No final de 2019, 40% dos restaurantes premiados com estrelas Michelin de 2005 a 2014 haviam fechado. A fama, ao que parece, é mesmo efêmera.

Novos rumos

É sobre isso que pensam os chefs e empresários hoje: vale mais um reconhecimento imediato e passageiro, ou investir em uma carreira mais longeva e bem-sucedida, ainda que longe das cozinhas profissionais.
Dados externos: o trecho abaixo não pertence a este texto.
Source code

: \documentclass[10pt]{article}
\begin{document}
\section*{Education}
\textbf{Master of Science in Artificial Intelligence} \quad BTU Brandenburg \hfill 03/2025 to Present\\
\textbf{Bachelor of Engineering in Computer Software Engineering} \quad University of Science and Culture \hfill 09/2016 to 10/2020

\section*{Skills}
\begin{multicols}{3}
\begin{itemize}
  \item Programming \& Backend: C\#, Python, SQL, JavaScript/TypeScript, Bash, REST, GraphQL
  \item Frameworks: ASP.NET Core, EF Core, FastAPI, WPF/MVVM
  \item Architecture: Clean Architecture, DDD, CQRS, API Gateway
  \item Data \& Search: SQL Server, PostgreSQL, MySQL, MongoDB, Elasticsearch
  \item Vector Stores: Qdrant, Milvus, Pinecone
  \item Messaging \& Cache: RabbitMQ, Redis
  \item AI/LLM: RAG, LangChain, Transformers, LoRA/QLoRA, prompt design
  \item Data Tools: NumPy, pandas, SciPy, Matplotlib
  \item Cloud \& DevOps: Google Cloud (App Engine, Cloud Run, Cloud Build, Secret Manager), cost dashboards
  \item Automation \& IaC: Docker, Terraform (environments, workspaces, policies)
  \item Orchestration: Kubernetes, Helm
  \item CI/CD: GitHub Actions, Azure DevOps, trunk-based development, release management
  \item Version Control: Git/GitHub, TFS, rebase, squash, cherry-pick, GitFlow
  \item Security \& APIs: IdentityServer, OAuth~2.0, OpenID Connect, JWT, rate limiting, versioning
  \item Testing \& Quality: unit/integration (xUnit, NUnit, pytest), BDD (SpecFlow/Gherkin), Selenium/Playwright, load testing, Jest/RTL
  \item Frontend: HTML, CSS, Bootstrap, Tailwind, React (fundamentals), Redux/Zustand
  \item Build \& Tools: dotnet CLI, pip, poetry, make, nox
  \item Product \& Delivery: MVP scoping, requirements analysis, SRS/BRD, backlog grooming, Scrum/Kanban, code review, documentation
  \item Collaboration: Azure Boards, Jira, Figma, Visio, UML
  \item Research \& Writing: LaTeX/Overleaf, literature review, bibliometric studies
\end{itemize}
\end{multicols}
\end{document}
Os caminhos são muitos e mais diversos hoje do que passar horas e dias a preparar os mesmos pratos de novo e de novo.

Entre projetos pop-up e escrever livros, apresentar programas e criar canais no YouTube, os chefs buscam novas alternativas — amparados pelas redes sociais ou guiados por seus objetivos pessoais.

Querem provar, afinal, que há vida além dos restaurantes. O fechamento de muitos deles pode representar algumas histórias que terminam, nem sempre com final feliz.

Mas ao mesmo tempo indicam novos rumos e possibilidades para muitos profissionais do setor que sabem que suas vidas não precisam se resumir às paredes cobertas de azulejo de uma cozinha com investimentos milionários.